Plain-text document sources:

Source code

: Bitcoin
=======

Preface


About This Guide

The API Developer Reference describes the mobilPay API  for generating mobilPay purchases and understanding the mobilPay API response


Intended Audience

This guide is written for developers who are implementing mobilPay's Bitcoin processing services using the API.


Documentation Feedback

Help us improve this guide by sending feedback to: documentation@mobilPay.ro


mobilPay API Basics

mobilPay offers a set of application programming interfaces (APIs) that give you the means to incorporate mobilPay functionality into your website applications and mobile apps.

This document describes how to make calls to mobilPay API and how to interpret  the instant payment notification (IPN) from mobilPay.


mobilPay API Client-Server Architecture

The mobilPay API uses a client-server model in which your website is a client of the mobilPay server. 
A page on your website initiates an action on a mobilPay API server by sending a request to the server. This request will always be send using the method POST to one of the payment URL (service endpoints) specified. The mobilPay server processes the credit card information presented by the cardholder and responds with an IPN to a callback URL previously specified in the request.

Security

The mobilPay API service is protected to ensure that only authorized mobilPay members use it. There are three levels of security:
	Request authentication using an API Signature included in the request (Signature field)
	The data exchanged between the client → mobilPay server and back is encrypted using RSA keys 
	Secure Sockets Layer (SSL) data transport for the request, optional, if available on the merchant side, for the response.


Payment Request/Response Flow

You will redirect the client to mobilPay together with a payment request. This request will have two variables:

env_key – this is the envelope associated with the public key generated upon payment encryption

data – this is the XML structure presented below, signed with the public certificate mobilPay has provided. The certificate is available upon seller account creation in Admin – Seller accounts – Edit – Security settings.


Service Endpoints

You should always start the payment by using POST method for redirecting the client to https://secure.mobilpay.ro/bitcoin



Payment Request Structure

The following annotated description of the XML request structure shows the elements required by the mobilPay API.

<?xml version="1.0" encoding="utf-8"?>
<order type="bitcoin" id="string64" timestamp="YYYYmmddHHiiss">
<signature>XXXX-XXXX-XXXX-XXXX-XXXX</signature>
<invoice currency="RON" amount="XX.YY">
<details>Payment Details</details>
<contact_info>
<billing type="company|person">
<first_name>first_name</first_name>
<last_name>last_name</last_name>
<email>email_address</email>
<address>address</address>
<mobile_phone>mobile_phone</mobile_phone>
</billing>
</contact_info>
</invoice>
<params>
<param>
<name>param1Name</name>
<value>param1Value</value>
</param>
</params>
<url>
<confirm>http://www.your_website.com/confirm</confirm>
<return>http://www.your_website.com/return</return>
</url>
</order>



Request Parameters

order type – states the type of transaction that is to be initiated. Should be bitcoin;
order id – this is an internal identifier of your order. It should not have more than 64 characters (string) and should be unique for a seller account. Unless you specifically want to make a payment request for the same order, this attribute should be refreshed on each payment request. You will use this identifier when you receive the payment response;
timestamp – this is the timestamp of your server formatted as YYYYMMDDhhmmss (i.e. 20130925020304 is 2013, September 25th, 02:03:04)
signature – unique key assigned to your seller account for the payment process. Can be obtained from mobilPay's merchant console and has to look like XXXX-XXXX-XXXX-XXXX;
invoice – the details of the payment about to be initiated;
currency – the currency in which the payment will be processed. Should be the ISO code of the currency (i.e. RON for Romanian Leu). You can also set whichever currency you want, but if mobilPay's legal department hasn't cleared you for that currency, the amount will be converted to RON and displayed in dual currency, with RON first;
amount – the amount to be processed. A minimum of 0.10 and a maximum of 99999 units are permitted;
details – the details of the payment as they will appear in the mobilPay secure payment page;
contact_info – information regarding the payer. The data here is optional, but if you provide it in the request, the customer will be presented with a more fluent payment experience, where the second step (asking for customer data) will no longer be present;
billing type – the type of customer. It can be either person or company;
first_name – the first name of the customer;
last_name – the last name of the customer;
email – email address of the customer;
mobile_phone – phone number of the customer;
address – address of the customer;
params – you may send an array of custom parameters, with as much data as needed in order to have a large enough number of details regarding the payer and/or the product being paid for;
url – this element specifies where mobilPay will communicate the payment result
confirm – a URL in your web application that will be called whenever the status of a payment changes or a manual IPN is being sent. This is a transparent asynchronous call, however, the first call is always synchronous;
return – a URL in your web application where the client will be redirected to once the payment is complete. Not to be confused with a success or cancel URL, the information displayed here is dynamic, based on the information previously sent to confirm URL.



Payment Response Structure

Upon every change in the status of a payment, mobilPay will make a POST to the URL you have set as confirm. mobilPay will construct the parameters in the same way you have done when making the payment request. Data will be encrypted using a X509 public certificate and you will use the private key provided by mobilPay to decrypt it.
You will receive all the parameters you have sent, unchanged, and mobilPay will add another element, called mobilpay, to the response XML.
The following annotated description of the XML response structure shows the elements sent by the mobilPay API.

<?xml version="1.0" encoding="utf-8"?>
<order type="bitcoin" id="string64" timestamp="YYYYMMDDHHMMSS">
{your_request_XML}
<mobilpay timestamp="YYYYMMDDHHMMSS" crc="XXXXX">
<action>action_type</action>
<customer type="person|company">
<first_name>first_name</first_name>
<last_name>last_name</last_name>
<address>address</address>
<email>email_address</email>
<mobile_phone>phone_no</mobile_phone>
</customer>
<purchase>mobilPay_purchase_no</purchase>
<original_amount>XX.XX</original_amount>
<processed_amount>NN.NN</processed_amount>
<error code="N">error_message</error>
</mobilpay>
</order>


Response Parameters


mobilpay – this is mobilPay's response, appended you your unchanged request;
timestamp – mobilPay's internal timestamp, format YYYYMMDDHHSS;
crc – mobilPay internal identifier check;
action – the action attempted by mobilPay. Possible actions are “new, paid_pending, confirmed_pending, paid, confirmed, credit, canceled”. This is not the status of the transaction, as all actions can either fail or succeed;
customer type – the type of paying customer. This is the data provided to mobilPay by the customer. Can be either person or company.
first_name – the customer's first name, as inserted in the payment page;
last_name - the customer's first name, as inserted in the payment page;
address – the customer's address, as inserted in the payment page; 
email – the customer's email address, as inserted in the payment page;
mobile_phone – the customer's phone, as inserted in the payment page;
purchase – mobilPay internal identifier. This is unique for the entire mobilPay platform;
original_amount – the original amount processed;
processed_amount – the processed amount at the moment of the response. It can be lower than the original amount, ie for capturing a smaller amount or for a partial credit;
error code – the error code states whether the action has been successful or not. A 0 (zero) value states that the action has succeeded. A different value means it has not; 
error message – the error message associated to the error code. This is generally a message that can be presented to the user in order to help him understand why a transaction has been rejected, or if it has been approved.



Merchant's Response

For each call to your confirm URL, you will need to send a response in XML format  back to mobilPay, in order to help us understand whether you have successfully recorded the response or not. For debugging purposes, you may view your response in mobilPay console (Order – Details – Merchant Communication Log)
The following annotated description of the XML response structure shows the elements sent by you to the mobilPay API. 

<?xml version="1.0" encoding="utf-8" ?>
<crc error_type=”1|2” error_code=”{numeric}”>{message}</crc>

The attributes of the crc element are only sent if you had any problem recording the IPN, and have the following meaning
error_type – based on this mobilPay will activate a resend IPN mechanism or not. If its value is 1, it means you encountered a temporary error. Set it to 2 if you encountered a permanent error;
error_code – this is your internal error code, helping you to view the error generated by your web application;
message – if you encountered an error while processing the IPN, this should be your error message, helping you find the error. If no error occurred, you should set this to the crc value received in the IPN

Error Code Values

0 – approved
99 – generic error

■ Exercise description ■
Transcribe, exactly and without additions, the lines of the records above, beginning with the line that contains "<contact_info>" and ending with the line that contains "amount – the amount", both included.

■ Output for this task ■
<contact_info>
<billing type="company|person">
<first_name>first_name</first_name>
<last_name>last_name</last_name>
<email>email_address</email>
<address>address</address>
<mobile_phone>mobile_phone</mobile_phone>
</billing>
</contact_info>
</invoice>
<params>
<param>
<name>param1Name</name>
<value>param1Value</value>
</param>
</params>
<url>
<confirm>http://www.your_website.com/confirm</confirm>
<return>http://www.your_website.com/return</return>
</url>
</order>



Request Parameters

order type – states the type of transaction that is to be initiated. Should be bitcoin;
order id – this is an internal identifier of your order. It should not have more than 64 characters (string) and should be unique for a seller account. Unless you specifically want to make a payment request for the same order, this attribute should be refreshed on each payment request. You will use this identifier when you receive the payment response;
timestamp – this is the timestamp of your server formatted as YYYYMMDDhhmmss (i.e. 20130925020304 is 2013, September 25th, 02:03:04)
signature – unique key assigned to your seller account for the payment process. Can be obtained from mobilPay's merchant console and has to look like XXXX-XXXX-XXXX-XXXX;
invoice – the details of the payment about to be initiated;
currency – the currency in which the payment will be processed. Should be the ISO code of the currency (i.e. RON for Romanian Leu). You can also set whichever currency you want, but if mobilPay's legal department hasn't cleared you for that currency, the amount will be converted to RON and displayed in dual currency, with RON first;
amount – the amount to be processed. A minimum of 0.10 and a maximum of 99999 units are permitted;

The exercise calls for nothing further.